[INPUT RECORDS — start]
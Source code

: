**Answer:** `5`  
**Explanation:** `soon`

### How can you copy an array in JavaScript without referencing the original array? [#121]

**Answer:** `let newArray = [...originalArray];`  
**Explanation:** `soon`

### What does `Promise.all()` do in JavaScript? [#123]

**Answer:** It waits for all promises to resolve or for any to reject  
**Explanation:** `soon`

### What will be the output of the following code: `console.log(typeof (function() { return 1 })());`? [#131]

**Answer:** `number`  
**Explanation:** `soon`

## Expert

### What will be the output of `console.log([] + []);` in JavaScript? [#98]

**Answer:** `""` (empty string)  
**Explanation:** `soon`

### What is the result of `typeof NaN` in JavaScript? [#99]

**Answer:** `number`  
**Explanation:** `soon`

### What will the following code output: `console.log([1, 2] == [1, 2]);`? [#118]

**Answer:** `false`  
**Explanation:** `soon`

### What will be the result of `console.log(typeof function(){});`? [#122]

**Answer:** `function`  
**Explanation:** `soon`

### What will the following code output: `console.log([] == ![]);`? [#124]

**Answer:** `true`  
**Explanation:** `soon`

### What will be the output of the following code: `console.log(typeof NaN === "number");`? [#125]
[INPUT RECORDS — finish]
[INPUT RECORDS — start]
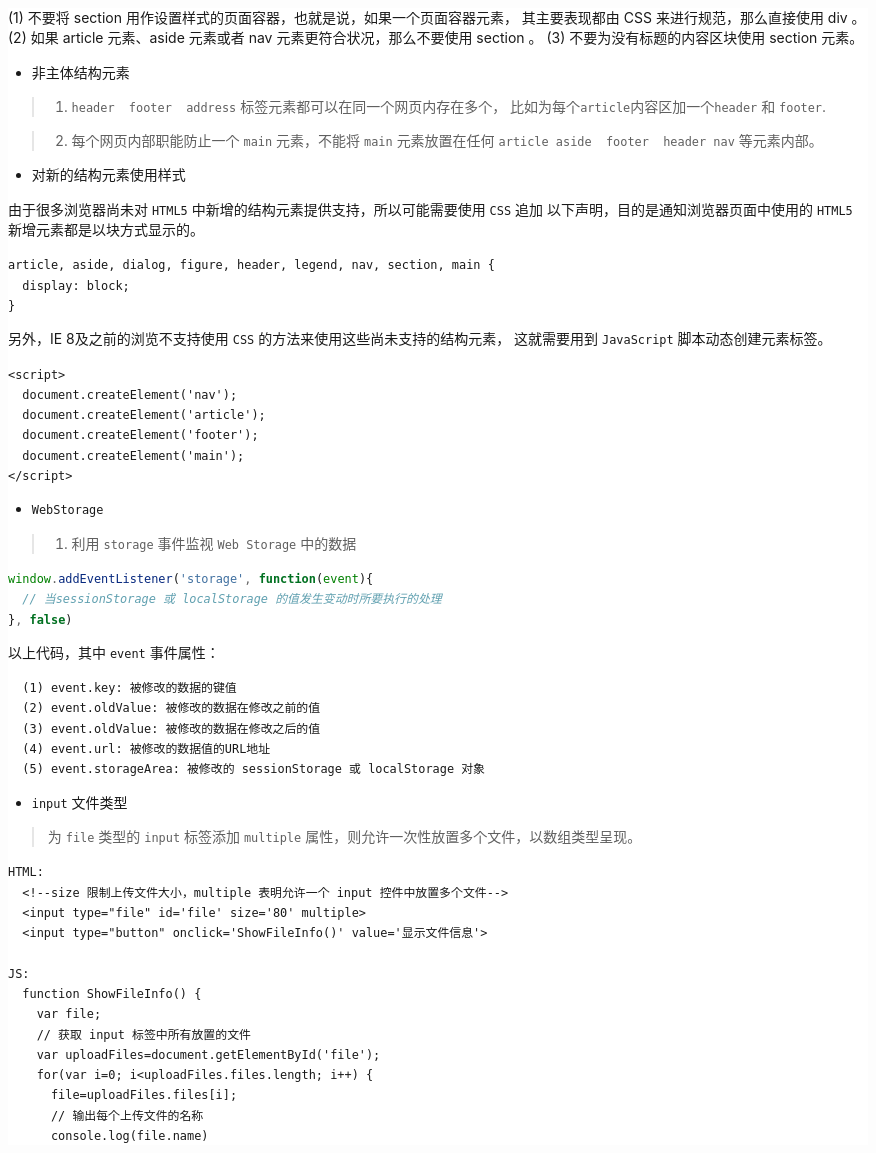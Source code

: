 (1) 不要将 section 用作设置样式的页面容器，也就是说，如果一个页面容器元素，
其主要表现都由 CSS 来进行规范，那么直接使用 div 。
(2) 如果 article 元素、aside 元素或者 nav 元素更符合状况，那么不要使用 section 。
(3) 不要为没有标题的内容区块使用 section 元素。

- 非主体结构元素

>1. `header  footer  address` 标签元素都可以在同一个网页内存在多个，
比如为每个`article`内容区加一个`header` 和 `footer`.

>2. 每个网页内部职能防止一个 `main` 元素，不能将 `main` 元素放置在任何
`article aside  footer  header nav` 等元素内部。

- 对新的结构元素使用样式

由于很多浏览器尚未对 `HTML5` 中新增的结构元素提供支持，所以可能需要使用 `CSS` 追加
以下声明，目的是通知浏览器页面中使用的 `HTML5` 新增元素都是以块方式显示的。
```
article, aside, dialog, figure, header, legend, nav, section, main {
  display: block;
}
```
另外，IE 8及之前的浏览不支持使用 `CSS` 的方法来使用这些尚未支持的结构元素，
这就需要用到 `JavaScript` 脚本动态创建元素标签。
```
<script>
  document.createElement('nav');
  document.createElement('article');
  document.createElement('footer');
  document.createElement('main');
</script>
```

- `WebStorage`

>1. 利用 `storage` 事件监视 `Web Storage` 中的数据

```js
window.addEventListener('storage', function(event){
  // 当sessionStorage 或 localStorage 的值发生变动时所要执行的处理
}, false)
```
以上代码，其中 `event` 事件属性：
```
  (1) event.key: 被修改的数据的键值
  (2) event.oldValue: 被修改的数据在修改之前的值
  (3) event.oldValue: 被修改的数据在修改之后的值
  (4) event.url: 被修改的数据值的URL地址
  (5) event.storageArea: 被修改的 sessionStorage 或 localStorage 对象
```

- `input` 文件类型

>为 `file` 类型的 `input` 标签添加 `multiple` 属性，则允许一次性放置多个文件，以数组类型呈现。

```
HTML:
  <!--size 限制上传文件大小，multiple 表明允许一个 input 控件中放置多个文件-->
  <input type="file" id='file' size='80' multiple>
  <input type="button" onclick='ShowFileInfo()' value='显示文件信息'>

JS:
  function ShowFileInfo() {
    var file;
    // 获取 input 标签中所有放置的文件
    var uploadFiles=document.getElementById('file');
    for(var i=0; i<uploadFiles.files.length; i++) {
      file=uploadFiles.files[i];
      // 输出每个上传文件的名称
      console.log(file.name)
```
[INPUT RECORDS — finish]
- YOUR ASSIGNMENT
Filter the listing above by the word "createElement"; copy each line that passes.

- ANSWER SPACE
  document.createElement('nav');
  document.createElement('article');
  document.createElement('footer');
  document.createElement('main');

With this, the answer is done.